Because the JWST is an infrared telescope, it has to cool its instruments down effectively in order for it to make meaningful observations. It uses a large sunshield that blocks the supply of light and heat to the instruments so that it can cool down to just 40 degrees above absolute zero (about -233oC).

The Deployment of JWST

As the telescope with the enormous mirror and sunshield must be launched in a crammed space within the fairings of the launch vehicle, it must deploy its components cautiously. Firstly, the sunshield pallets will deploy 3 days after launch. One day later, the spacecraft tower, which contains the science instruments and mirror, gets extended. 6 to 7 days after launch, the sunshield, which is responsible for cooling, will deploy. A few days after that, the primary mirror will also expose its edges, completing the deployment process.

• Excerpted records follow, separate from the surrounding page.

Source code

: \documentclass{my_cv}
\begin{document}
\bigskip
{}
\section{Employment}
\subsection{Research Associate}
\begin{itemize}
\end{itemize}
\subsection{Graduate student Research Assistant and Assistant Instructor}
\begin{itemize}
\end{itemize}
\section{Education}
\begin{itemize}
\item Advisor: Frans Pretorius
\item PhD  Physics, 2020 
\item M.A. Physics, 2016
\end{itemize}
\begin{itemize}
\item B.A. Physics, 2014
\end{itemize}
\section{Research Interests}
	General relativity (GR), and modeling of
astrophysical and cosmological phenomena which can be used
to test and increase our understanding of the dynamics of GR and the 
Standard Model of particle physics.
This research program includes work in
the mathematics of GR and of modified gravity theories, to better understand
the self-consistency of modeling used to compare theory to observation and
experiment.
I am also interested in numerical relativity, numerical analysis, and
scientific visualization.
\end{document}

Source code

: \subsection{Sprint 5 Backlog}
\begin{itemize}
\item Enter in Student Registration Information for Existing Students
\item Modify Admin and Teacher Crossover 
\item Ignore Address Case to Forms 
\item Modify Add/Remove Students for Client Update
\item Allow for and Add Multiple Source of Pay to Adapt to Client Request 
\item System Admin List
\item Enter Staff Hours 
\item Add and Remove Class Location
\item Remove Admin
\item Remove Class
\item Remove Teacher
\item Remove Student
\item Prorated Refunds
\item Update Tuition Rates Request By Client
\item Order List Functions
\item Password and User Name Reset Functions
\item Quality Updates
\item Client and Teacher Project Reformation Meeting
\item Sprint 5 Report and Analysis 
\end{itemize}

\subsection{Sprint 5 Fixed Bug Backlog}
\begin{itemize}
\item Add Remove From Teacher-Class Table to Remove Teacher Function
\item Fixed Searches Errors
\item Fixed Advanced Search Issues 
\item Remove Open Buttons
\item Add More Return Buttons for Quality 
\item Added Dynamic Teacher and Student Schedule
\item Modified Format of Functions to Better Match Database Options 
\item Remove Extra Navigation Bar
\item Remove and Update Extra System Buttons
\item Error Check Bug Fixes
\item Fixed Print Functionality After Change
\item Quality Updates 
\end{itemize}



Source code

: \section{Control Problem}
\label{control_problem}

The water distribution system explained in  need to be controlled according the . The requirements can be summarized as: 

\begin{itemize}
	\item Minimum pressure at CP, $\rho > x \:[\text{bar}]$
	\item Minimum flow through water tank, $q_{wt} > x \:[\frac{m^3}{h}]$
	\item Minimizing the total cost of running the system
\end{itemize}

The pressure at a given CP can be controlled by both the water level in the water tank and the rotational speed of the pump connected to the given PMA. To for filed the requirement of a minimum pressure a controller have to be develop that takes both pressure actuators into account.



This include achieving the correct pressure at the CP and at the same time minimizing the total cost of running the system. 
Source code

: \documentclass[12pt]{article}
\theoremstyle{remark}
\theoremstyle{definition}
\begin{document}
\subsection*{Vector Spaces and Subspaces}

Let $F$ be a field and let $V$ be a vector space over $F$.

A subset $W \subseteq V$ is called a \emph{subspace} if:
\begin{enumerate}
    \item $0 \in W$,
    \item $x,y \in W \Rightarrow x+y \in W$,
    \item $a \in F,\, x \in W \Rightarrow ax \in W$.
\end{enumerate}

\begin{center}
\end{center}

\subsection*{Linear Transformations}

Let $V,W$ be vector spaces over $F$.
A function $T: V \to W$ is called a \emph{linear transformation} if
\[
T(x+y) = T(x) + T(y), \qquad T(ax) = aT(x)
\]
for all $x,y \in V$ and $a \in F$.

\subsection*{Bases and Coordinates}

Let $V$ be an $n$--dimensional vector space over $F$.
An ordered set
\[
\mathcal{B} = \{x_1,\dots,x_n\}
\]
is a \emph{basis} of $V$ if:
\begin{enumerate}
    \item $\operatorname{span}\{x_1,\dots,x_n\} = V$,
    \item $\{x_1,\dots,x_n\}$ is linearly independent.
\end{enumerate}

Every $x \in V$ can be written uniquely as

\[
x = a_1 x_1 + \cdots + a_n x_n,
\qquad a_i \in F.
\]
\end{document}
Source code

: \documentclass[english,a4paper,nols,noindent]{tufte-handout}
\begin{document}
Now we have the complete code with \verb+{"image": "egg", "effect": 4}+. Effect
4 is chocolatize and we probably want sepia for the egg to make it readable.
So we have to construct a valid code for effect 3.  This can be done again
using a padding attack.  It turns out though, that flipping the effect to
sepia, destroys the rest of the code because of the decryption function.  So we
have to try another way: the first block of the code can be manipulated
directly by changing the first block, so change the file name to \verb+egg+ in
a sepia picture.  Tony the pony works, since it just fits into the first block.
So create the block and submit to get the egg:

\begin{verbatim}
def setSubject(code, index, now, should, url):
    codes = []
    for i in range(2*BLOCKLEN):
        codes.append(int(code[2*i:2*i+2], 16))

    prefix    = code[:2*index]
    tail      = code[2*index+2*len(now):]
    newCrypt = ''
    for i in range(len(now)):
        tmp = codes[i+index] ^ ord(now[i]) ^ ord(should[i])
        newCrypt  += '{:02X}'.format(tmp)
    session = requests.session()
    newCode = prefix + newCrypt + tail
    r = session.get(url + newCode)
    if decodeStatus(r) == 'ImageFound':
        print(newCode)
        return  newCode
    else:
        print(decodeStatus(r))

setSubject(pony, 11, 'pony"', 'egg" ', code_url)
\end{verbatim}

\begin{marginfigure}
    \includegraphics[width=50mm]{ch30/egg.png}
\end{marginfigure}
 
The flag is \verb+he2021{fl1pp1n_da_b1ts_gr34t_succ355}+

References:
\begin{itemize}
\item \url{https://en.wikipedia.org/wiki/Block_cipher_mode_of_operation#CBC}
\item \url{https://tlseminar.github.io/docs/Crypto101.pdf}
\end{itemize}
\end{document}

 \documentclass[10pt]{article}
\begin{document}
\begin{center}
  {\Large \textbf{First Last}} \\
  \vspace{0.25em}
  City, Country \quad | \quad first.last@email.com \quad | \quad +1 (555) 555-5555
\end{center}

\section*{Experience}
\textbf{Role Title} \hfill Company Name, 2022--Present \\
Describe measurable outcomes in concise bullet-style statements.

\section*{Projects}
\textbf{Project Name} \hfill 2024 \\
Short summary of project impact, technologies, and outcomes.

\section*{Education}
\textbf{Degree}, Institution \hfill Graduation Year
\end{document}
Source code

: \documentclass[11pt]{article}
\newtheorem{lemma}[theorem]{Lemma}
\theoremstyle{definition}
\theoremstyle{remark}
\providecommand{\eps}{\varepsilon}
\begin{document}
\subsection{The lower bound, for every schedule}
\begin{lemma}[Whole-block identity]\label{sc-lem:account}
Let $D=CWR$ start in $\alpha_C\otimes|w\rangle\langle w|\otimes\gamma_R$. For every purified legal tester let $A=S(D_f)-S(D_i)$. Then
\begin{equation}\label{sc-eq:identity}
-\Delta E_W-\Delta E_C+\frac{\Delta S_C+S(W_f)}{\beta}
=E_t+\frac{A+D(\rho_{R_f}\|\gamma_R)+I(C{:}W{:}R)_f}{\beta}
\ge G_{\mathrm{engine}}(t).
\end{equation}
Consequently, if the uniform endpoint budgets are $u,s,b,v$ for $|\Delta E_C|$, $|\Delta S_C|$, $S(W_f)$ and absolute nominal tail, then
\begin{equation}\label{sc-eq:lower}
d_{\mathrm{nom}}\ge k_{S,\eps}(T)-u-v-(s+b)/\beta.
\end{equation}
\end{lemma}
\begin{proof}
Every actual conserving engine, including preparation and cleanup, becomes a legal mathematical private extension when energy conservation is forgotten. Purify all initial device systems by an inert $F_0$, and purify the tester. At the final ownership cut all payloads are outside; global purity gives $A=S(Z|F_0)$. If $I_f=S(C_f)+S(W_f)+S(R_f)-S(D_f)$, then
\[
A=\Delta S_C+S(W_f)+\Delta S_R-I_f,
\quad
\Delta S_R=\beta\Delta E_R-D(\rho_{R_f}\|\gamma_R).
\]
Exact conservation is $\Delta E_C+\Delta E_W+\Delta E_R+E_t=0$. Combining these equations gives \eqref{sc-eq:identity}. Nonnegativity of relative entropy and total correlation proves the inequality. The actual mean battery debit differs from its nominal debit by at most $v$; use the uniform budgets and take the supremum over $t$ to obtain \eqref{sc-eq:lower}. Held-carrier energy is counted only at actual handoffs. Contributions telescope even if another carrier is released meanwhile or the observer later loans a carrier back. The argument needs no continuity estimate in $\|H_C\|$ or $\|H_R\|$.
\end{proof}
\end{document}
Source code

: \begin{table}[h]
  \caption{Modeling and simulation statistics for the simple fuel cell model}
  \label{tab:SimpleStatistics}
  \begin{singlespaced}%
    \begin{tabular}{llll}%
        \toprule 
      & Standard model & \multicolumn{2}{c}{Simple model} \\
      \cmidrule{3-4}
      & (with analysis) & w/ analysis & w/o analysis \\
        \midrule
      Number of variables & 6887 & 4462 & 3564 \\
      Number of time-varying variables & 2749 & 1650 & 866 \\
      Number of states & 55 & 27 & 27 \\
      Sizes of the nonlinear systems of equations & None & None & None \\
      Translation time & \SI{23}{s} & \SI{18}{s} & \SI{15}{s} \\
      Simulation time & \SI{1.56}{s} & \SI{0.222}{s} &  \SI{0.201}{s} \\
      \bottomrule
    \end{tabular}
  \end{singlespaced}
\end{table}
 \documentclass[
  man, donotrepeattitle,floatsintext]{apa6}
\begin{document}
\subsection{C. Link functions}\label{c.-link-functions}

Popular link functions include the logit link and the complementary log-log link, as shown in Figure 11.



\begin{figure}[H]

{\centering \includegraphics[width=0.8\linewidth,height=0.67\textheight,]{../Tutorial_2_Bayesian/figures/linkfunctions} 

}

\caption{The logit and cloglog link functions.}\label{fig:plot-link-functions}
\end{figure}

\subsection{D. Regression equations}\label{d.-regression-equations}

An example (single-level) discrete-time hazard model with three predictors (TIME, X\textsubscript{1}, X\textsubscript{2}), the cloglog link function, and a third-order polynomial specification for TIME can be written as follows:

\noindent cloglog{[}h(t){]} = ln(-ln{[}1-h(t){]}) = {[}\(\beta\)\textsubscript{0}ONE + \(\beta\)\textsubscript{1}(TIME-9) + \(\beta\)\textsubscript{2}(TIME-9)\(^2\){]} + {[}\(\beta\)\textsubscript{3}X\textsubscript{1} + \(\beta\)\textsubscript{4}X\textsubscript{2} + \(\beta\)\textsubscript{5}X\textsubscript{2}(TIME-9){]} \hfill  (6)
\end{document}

Why is JWST an Infrared Telescope?

Keep in mind that JWST will be doing observations in the infrared spectrum. Why is that? It’s because of the Doppler effect. When an object is moving farther from us, its wavelength will lengthen as the effect of redshift. Likewise, if it is getting close to us, its wavelength will become shorter as the effect of blueshift.

JWST aims to glimpse the first luminous objects that have ever formed in the Universe. Even if the light from these stars was emitted in a very high energy level and have a short wavelength, the redshift will get the wavelength across the visible range, and reach the infrared range. Therefore, JWST will conduct investigations using infrared images.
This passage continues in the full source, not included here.